The Charge 2 looks to be a considered update on last year’s tracker with some important additions like continuous heart rate tracking and new fixtures that make it a better fit amongst the current competition.
It offers the same familiar design language, but the most obvious new addition is a new OLED display that’s four times larger (read: taller) than the sliver of a screen found on the HR. At launch there are nine different strap/body combinations to choose from including three leather band hues, however, the design accommodates easy band replacement, although the proprietary design means you’re unlikely to find any options outside of Fitbit’s own store.

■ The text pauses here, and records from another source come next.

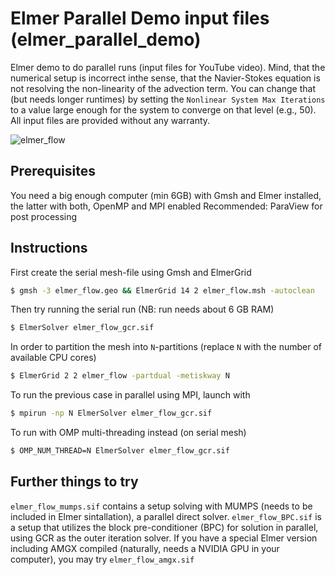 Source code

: 
# Elmer Parallel Demo input files (elmer_parallel_demo)
Elmer demo to do parallel runs (input files for YouTube video).
Mind, that the numerical setup is incorrect inthe sense, that the Navier-Stokes equation is not resolving the non-linearity of the advection term. You can change that (but needs longer runtimes) by setting the `Nonlinear System Max Iterations` to a value large enough for the system to converge on that level (e.g., 50). All input files are provided without any warranty.

![elmer_flow](https://user-images.githubusercontent.com/6701631/112022294-d7cf8e80-8b3a-11eb-84ec-9a35f89399e5.gif)

## Prerequisites

You need a big enough computer (min 6GB) with Gmsh and Elmer installed, the latter with both, OpenMP and MPI enabled
Recommended: ParaView for post processing

## Instructions

First create the serial mesh-file using Gmsh and ElmerGrid
```bash
$ gmsh -3 elmer_flow.geo && ElmerGrid 14 2 elmer_flow.msh -autoclean
```
Then try running the serial run (NB: run needs about 6 GB RAM)
```bash
$ ElmerSolver elmer_flow_gcr.sif
```
In order to partition the mesh into `N`-partitions (replace `N` with the number of available CPU cores)
```bash
$ ElmerGrid 2 2 elmer_flow -partdual -metiskway N
```
To run the previous case in parallel using MPI, launch with
```bash
$ mpirun -np N ElmerSolver elmer_flow_gcr.sif
```
To run with OMP multi-threading instead (on serial mesh)
```bash
$ OMP_NUM_THREAD=N ElmerSolver elmer_flow_gcr.sif
```
## Further things to try
`elmer_flow_mumps.sif` contains a setup solving with MUMPS (needs to be included in Elmer sintallation), a parallel direct solver. `elmer_flow_BPC.sif` is a setup that utilizes the block pre-conditioner (BPC) for solution in parallel, using GCR as the outer iteration solver. If you have a special Elmer version including AMGX compiled (naturally, needs a NVIDIA GPU in your computer), you may try `elmer_flow_amgx.sif`


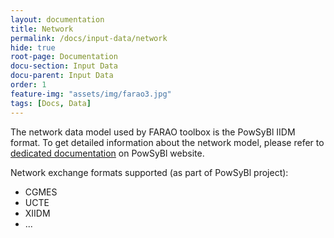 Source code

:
 ```yaml
---
layout: documentation
title: Network
permalink: /docs/input-data/network
hide: true
root-page: Documentation
docu-section: Input Data
docu-parent: Input Data
order: 1
feature-img: "assets/img/farao3.jpg"
tags: [Docs, Data]
---
```



The network data model used by FARAO toolbox is the PowSyBl IIDM format.
To get detailed information about the network model, please refer to [dedicated documentation](https://www.powsybl.org/pages/documentation/index.html#grid-model)
on PowSyBl website.  


Network exchange formats supported (as part of PowSyBl project):
- CGMES
- UCTE
- XIIDM
- ... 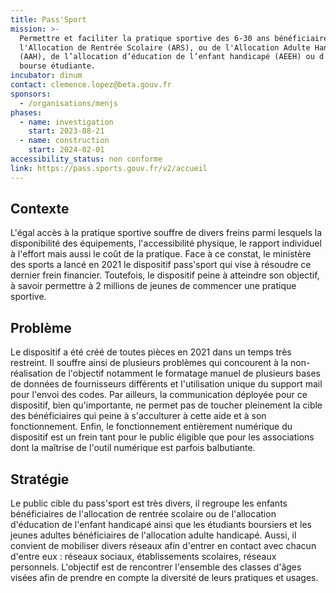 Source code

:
 ```yaml
---
title: Pass'Sport
mission: >-
  Permettre et faciliter la pratique sportive des 6-30 ans bénéficiaires de
  l'Allocation de Rentrée Scolaire (ARS), ou de l'Allocation Adulte Handicapé
  (AAH), de l’allocation d’éducation de l’enfant handicapé (AEEH) ou d'une
  bourse étudiante.
incubator: dinum
contact: clemence.lopez@beta.gouv.fr
sponsors:
  - /organisations/menjs
phases:
  - name: investigation
    start: 2023-08-21
  - name: construction
    start: 2024-02-01
accessibility_status: non conforme
link: https://pass.sports.gouv.fr/v2/accueil
---
```

## Contexte

L'égal accès à la pratique sportive souffre de divers freins parmi lesquels la disponibilité des équipements, l'accessibilité physique, le rapport individuel à l'effort mais aussi le coût de la pratique. Face à ce constat, le ministère des sports a lancé en 2021 le dispositif pass'sport qui vise à résoudre ce dernier frein financier. Toutefois, le dispositif peine à atteindre son objectif, à savoir permettre à 2 millions de jeunes de commencer une pratique sportive. 

## Problème

Le dispositif a été créé de toutes pièces en 2021 dans un temps très restreint. Il souffre ainsi de plusieurs problèmes qui concourent à la non-réalisation de l'objectif notamment le formatage manuel de plusieurs bases de données de fournisseurs différents et l'utilisation unique du support mail pour l'envoi des codes. Par ailleurs, la communication déployée pour ce dispositif, bien qu'importante, ne permet pas de toucher pleinement la cible des bénéficiaires qui peine à s'acculturer à cette aide et à son fonctionnement. Enfin, le fonctionnement entièrement numérique du dispositif est un frein tant pour le public éligible que pour les associations dont la maîtrise de l'outil numérique est parfois balbutiante. 


## Stratégie

Le public cible du pass'sport est très divers, il regroupe les enfants bénéficiaires de l'allocation de rentrée scolaire ou de l'allocation d'éducation de l'enfant handicapé ainsi que les étudiants boursiers et les jeunes adultes bénéficiaires de l'allocation adulte handicapé. Aussi, il convient de mobiliser divers réseaux afin d'entrer en contact avec chacun d'entre eux : réseaux sociaux, établissements scolaires, réseaux personnels. L'objectif est de rencontrer l'ensemble des classes d'âges visées afin de prendre en compte la diversité de leurs pratiques et usages. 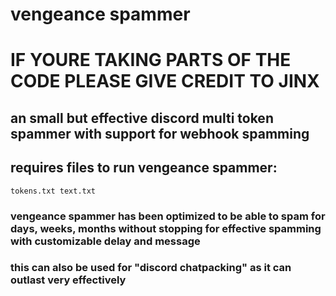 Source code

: # vengeance spammer
# IF YOURE TAKING PARTS OF THE CODE PLEASE GIVE CREDIT TO JINX
## an small but effective discord multi token spammer with support for webhook spamming
## requires files to run vengeance spammer:
```
tokens.txt text.txt
```
### vengeance spammer has been optimized to be able to spam for days, weeks, months without stopping for effective spamming with customizable delay and message
### this can also be used for "discord chatpacking" as it can outlast very effectively
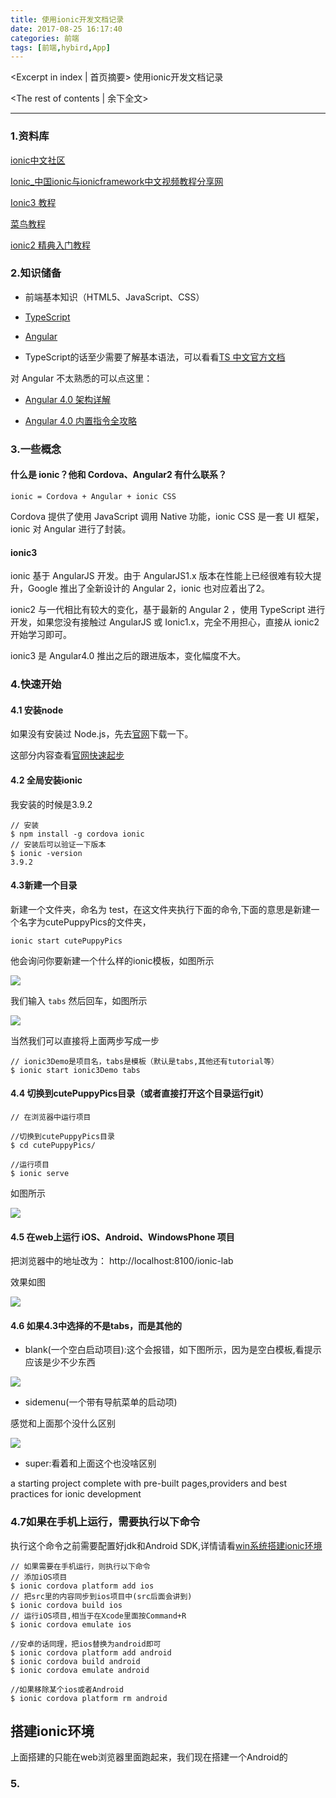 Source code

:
 ```yaml
---
title: 使用ionic开发文档记录
date: 2017-08-25 16:17:40
categories: 前端
tags: [前端,hybird,App]
---
```

<Excerpt in index | 首页摘要> 
使用ionic开发文档记录
<!-- more -->
<The rest of contents | 余下全文>

-----

### 1.资料库
[ionic中文社区](http://www.ionic-china.com/)

[Ionic_中国ionic与ionicframework中文视频教程分享网](http://www.ionic.wang/)

[Ionic3 教程](http://www.jianshu.com/p/1baf40713c1c)

[菜鸟教程](http://www.runoob.com/ionic/ionic-tutorial.html)

[ionic2 精典入门教程](http://www.360doc.com/content/17/0226/15/16002580_632156317.shtml)

### 2.知识储备
- 前端基本知识（HTML5、JavaScript、CSS）
- [TypeScript](https://www.tslang.cn/docs/handbook/generics.html)

- [Angular](https://angularjs.org/)
- TypeScript的话至少需要了解基本语法，可以看看[TS 中文官方文档](https://www.tslang.cn/docs/home.html)

对 Angular 不太熟悉的可以点这里：
- [Angular 4.0 架构详解 ](http://www.jianshu.com/p/3c06260e6015)

- [Angular 4.0 内置指令全攻略](http://www.jianshu.com/p/4cc3a04ca83a)


### 3.一些概念
#### 什么是 ionic？他和 Cordova、Angular2 有什么联系？
`ionic = Cordova + Angular + ionic CSS `

Cordova 提供了使用 JavaScript 调用 Native 功能，ionic CSS 是一套 UI 框架，ionic 对 Angular 进行了封装。

#### ionic3

ionic 基于 AngularJS 开发。由于 AngularJS1.x 版本在性能上已经很难有较大提升，Google 推出了全新设计的 Angular 2，ionic 也对应着出了2。

ionic2 与一代相比有较大的变化，基于最新的 Angular 2 ，使用 TypeScript 进行开发，如果您没有接触过 AngularJS 或 Ionic1.x，完全不用担心，直接从 ionic2 开始学习即可。

ionic3 是 Angular4.0 推出之后的跟进版本，变化幅度不大。


### 4.快速开始

#### 4.1 安装node
如果没有安装过 Node.js，先去[官网](https://nodejs.org/en/)下载一下。

这部分内容查看[官网快速起步](http://ionicframework.com/docs/intro/installation/)

#### 4.2 全局安装ionic

我安装的时候是3.9.2

```
// 安装
$ npm install -g cordova ionic
// 安装后可以验证一下版本
$ ionic -version
3.9.2
```

#### 4.3新建一个目录
新建一个文件夹，命名为 test，在这文件夹执行下面的命令,下面的意思是新建一个名字为cutePuppyPics的文件夹，

```
ionic start cutePuppyPics
```

他会询问你要新建一个什么样的ionic模板，如图所示

![](https://github.com/Gabrielkaliboy/images/blob/master/markdown/ionic/1.png?raw=true)

我们输入 `tabs` 然后回车，如图所示

![](https://github.com/Gabrielkaliboy/images/blob/master/markdown/ionic/2.png?raw=true)

当然我们可以直接将上面两步写成一步

```
// ionic3Demo是项目名，tabs是模板（默认是tabs,其他还有tutorial等）
$ ionic start ionic3Demo tabs
```

#### 4.4 切换到cutePuppyPics目录（或者直接打开这个目录运行git）
```
// 在浏览器中运行项目

//切换到cutePuppyPics目录
$ cd cutePuppyPics/

//运行项目
$ ionic serve
```

如图所示

![](https://github.com/Gabrielkaliboy/images/blob/master/markdown/ionic/tabs.gif?raw=true)

#### 4.5 在web上运行 iOS、Android、WindowsPhone 项目

把浏览器中的地址改为：
http://localhost:8100/ionic-lab

效果如图

![](https://github.com/Gabrielkaliboy/images/blob/master/markdown/ionic/1.gif?raw=true)

#### 4.6 如果4.3中选择的不是tabs，而是其他的

- blank(一个空白启动项目):这个会报错，如下图所示，因为是空白模板,看提示应该是少不少东西

![](https://github.com/Gabrielkaliboy/images/blob/master/markdown/ionic/3.png?raw=true)

- sidemenu(一个带有导航菜单的启动项)

感觉和上面那个没什么区别

![](https://github.com/Gabrielkaliboy/images/blob/master/markdown/ionic/2.gif?raw=true)

- super:看着和上面这个也没啥区别

a starting project complete with pre-built pages,providers   and best practices for ionic development



### 4.7如果在手机上运行，需要执行以下命令
执行这个命令之前需要配置好jdk和Android SDK,详情请看[win系统搭建ionic环境]()

```
// 如果需要在手机运行，则执行以下命令
// 添加iOS项目
$ ionic cordova platform add ios
// 把src里的内容同步到ios项目中(src后面会讲到)
$ ionic cordova build ios
// 运行iOS项目,相当于在Xcode里面按Command+R
$ ionic cordova emulate ios

//安卓的话同理，把ios替换为android即可
$ ionic cordova platform add android
$ ionic cordova build android
$ ionic cordova emulate android

//如果移除某个ios或者Android
$ ionic cordova platform rm android 
```
























## 搭建ionic环境
上面搭建的只能在web浏览器里面跑起来，我们现在搭建一个Android的


### 5.
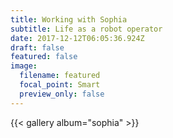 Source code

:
 ```yaml
---
title: Working with Sophia
subtitle: Life as a robot operator
date: 2017-12-12T06:05:36.924Z
draft: false
featured: false
image:
  filename: featured
  focal_point: Smart
  preview_only: false
---
```


<!--StartFragment-->

{{< gallery album="sophia" >}}

<!--EndFragment-->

The back of the Charge 2’s body accommodates a PurePulse™ optical heart rate sensor, which offers continuous monitoring and can help calculate estimated VO2 Max to offer what Fitbit calls a cardio fitness level. As you work out the Charge 2 uses heart rate, exercise and user data to log your improving fitness over time and should suggest ways on how to continue to improve via the updated Fitbit mobile app.
If this works in practice as well as Fitbit claims, it might make for a formidable pairing for those who want to reap real benefits from their fitness wearable beyond simply quantifying what they’re body is up to when they work out. That said, the Charge 2 can scratch that itch too, with real-time, heart rate, step and distance tracking (provided you’ve got it paired to your smartphone, it lacks an integrated GPS chip).
Like the new Flex 2, which launched alongside it, the Charge 2 features the company’s SmartTrack automatic exercise detection technology to differentiate between walking, jogging, running, cycling and a handful of other activities including aerobic workouts without the need for user interaction. There’s also automatic sleep tracking, move reminders and not unlike the new additions coming to Apple’s wearables with watchOS 3, a feature dubbed ‘Relax’ which helps you focus on deep breathing.
Despite treading similar ground to fully-fledged smartwatches, like relaying select notifications and incoming calls from your smartphone, the Charge 2 is still primarily an activity tracker, with the promise of up to five days use from a single charge (like its predecessor and practically all of Fitbit’s wearables it relies on a proprietary charger, which is a little frustrating as its dimensions could accommodate a microUSB or Type-C USB connection).